(Saved data entries)
------------------------------------------------------------

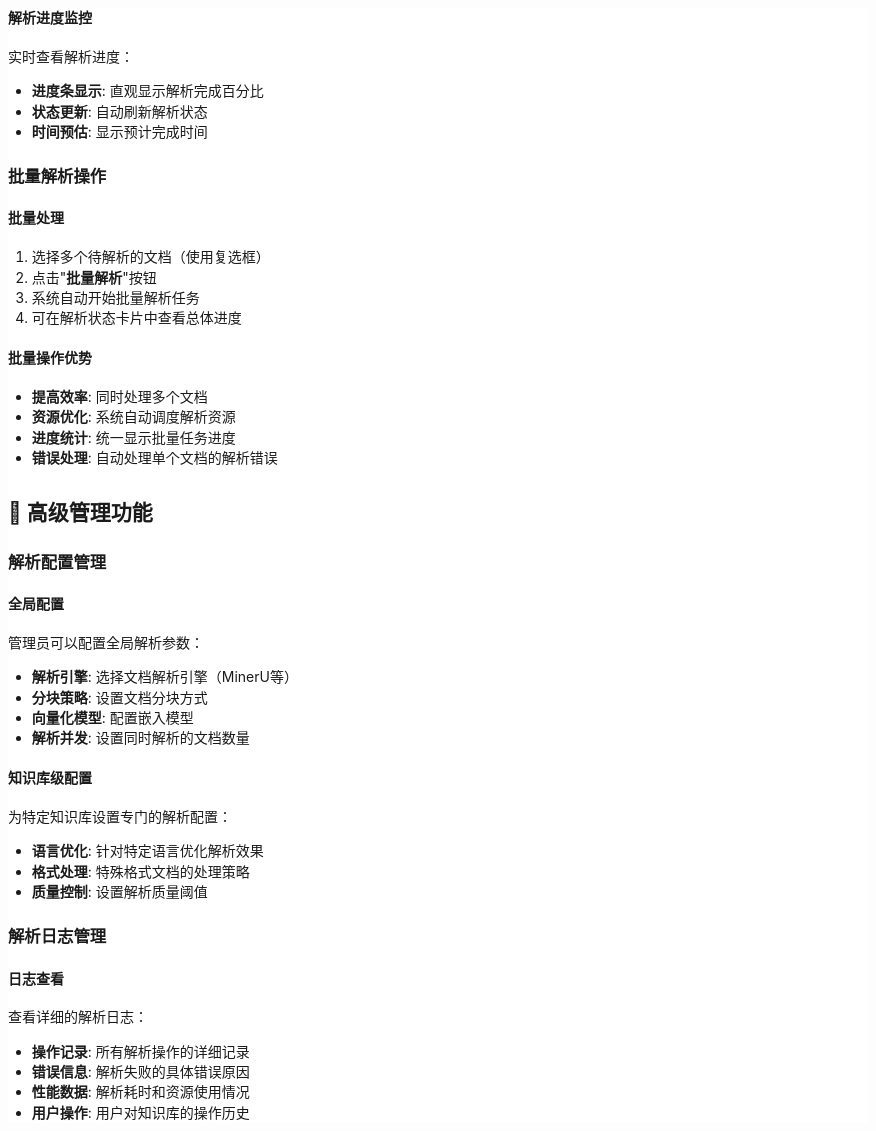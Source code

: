 #### 解析进度监控

实时查看解析进度：
- **进度条显示**: 直观显示解析完成百分比
- **状态更新**: 自动刷新解析状态
- **时间预估**: 显示预计完成时间



### 批量解析操作

#### 批量处理

1. 选择多个待解析的文档（使用复选框）
2. 点击"**批量解析**"按钮
3. 系统自动开始批量解析任务
4. 可在解析状态卡片中查看总体进度

#### 批量操作优势

- **提高效率**: 同时处理多个文档
- **资源优化**: 系统自动调度解析资源
- **进度统计**: 统一显示批量任务进度
- **错误处理**: 自动处理单个文档的解析错误

## 🔧 高级管理功能

### 解析配置管理

#### 全局配置

管理员可以配置全局解析参数：

- **解析引擎**: 选择文档解析引擎（MinerU等）
- **分块策略**: 设置文档分块方式
- **向量化模型**: 配置嵌入模型
- **解析并发**: 设置同时解析的文档数量

#### 知识库级配置

为特定知识库设置专门的解析配置：

- **语言优化**: 针对特定语言优化解析效果
- **格式处理**: 特殊格式文档的处理策略
- **质量控制**: 设置解析质量阈值

### 解析日志管理

#### 日志查看

查看详细的解析日志：
- **操作记录**: 所有解析操作的详细记录
- **错误信息**: 解析失败的具体错误原因
- **性能数据**: 解析耗时和资源使用情况
- **用户操作**: 用户对知识库的操作历史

------------------------------------------------------------

### Task item
Return nothing but the lines running from the start of the data to the line with "管理员可以配置全局解析参数：", please, both ends included and no pictures.

### Solution
Source code

: #### 解析进度监控

实时查看解析进度：
- **进度条显示**: 直观显示解析完成百分比
- **状态更新**: 自动刷新解析状态
- **时间预估**: 显示预计完成时间



### 批量解析操作

#### 批量处理

1. 选择多个待解析的文档（使用复选框）
2. 点击"**批量解析**"按钮
3. 系统自动开始批量解析任务
4. 可在解析状态卡片中查看总体进度

#### 批量操作优势

- **提高效率**: 同时处理多个文档
- **资源优化**: 系统自动调度解析资源
- **进度统计**: 统一显示批量任务进度
- **错误处理**: 自动处理单个文档的解析错误

## 🔧 高级管理功能

### 解析配置管理

#### 全局配置

管理员可以配置全局解析参数：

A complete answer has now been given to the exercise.